In the latest in a drumbeat of dismal news, Research in Motion warned on Friday it would fall short of its financial targets after taking a huge charge to write down inventories on its languishing PlayBook tablet, and its shares tumbled more than 8 percent.

Aiming to drive up anemic sales of the PlayBook, the BlackBerry-maker last month began to offer the tablet computer at sharp markdowns, prompting it to book a $360 million after-tax inventory writedown.

RIM was late to the game with its PlayBook, introducing the tablet last April, long after Apple's iPad had established an overwhelming dominance of the new segment.

But consumers have remained wary. RIM said it sold about 150,000 tablets in the third quarter, which ended November 26, down from 200,000 in the second quarter. That's a tiny fraction of the 11 million iPads that Apple sold in its latest quarter.

RIM is continuing to suffer from its Playbook endeavors, said CCS Insight analyst Geoff Blaber. It hurt RIM initially by diverting focus, but muted demand is now becoming clearly visible in the financials.

It is the latest of a series of setbacks for the company that virtually invented the smartphone. In recent quarters, Apple's iPhone and Google Android devices have gobbled up RIM's once mighty market share. It has been plagued by product missteps, profit warnings and an embarrassing global outage for its BlackBerry network last month.

On Friday, RIM shares fell 8.7 percent to $16.98 soon after the New York market opened. A stock that was not too long ago an investor darling, is down more than 70 percent this year.

RIM's Canadian-listed shares fell 8.2 percent to C$17.26.


Waterloo, Ontario-based RIM said it now no longer expects to meet its forecast for full-year adjusted earnings of $5.25 to $6.00 a share, due to the PlayBook writedown and a charge related to a damaging global service outage in October, when customers were without email and the popular BlackBerry messaging system for several days.

The severe outage in October did little for consumer confidence and undoubtedly dented sales during that time, said Blaber.

RIM had previously forecast full-year earnings of $7.50 a share. It was forced to back away from that forecast in mid-June, due to product delays and lackluster sales.

Bernstein Research analyst Pierre Ferragu said the latest cuts come as no surprise.

What is more worrying, of course, is the profound denial the tone of the release reflects. Although it appears obvious to us that RIM's current strategy is bound to fail rapidly, the company continues to support it vehemently, said Ferragu.

We can only hope that this increasing dissonance will accelerate necessary changes at the top of the company.

Excluding the $360 million PlayBook provision and a $50 million charge for the outage, RIM now expects adjusted earnings in the third-quarter to be at the low to mid-point of its previously forecast $1.20 to $1.40 per share range.

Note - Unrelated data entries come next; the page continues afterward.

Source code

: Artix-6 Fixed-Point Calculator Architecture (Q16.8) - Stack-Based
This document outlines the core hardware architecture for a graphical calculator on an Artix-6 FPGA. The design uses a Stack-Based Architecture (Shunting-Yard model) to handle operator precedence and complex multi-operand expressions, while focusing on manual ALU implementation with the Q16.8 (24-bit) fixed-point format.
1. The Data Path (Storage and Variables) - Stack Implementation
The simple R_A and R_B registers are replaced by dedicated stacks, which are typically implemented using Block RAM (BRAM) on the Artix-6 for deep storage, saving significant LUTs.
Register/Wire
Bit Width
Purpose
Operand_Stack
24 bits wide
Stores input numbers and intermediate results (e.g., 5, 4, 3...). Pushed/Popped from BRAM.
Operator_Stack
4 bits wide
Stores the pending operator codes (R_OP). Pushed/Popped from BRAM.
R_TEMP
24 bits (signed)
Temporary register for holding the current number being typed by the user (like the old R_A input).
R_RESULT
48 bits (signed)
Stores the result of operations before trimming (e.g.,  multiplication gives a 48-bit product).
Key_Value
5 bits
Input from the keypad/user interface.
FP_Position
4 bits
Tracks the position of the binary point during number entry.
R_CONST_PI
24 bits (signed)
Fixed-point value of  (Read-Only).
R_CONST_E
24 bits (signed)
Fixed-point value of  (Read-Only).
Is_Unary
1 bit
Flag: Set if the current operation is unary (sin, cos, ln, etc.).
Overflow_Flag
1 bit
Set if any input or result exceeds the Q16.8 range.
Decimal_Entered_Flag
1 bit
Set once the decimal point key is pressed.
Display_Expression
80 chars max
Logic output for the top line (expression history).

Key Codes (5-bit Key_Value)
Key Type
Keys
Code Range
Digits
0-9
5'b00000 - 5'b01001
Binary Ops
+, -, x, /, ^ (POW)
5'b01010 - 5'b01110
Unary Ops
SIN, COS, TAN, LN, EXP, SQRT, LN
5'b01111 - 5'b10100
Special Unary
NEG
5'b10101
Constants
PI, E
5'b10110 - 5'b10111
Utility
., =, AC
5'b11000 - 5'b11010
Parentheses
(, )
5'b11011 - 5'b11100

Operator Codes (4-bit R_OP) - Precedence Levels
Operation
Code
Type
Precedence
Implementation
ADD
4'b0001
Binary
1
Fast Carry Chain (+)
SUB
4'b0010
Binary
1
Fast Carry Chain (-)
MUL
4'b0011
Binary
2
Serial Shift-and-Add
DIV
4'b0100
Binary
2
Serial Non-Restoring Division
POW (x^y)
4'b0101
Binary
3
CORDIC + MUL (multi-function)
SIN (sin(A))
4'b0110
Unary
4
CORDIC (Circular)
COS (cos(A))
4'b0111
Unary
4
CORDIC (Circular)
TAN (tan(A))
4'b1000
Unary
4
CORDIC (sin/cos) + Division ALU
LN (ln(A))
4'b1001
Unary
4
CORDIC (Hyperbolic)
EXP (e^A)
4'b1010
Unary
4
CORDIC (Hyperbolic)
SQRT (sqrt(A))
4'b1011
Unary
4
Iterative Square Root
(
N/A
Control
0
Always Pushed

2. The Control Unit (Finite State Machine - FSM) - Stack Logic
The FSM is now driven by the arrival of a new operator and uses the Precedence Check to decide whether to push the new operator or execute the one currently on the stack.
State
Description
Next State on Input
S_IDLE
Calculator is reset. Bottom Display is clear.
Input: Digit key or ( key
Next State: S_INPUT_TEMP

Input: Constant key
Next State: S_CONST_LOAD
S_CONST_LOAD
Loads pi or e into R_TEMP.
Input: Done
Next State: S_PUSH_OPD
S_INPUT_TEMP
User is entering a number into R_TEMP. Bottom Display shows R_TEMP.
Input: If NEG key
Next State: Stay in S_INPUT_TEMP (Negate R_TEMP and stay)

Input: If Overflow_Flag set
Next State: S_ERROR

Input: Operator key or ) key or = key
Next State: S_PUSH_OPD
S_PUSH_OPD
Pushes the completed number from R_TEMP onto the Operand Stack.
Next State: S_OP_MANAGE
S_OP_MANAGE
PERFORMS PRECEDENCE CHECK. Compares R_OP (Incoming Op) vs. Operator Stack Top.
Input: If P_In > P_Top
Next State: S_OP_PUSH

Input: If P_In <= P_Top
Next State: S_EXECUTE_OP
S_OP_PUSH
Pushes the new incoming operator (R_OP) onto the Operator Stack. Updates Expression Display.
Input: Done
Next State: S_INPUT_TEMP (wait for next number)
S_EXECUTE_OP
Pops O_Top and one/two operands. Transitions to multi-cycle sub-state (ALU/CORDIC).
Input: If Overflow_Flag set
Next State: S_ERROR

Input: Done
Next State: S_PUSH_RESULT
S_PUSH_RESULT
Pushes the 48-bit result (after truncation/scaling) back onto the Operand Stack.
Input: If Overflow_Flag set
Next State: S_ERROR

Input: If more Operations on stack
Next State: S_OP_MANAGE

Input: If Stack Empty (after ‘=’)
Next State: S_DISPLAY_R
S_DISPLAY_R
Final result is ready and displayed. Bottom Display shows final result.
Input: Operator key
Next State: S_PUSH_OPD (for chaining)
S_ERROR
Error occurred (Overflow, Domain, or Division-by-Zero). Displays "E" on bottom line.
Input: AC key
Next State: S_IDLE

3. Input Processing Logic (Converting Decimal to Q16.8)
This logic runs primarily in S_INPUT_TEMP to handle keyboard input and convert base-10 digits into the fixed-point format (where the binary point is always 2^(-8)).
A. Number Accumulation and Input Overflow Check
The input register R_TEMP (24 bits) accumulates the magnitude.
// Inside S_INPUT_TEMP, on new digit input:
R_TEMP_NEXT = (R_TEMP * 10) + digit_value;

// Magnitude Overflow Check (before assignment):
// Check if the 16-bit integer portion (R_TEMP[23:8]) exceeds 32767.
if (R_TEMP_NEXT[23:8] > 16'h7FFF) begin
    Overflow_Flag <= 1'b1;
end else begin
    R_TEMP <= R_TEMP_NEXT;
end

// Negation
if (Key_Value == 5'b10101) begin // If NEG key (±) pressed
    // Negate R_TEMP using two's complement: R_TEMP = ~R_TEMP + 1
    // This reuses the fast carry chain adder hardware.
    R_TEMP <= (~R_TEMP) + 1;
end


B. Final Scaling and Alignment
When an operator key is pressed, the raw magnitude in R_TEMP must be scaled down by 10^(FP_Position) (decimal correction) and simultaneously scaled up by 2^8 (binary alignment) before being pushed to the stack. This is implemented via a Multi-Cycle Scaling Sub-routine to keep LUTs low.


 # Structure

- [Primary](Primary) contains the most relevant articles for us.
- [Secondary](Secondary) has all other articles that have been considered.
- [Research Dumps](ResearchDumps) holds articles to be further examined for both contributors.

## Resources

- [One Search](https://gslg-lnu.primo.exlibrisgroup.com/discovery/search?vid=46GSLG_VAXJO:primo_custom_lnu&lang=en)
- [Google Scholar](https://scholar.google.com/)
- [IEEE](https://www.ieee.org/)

Revenue, excluding the outage charge, is expected to be slightly lower than the previously forecast range of $5.3 billion to $5.6 billion, in part because of the PlayBook discounting, which it plans to expand.

RIM, which is still finalizing its quarterly results, said it shipped about 14.1 million BlackBerry phones in the third quarter, in line with its earlier forecast of between 13.5 and 14.5 million.

The company, which will report its quarterly results on December 15, said it was confident the PlayBook promotion will help boost sales and reduce its inventories.

RIM is committed to the BlackBerry PlayBook, Co-Chief Executive Mike Lazaridis said in a statement. Early results from recent PlayBook promotions indicate a significant increase in demand across most channels.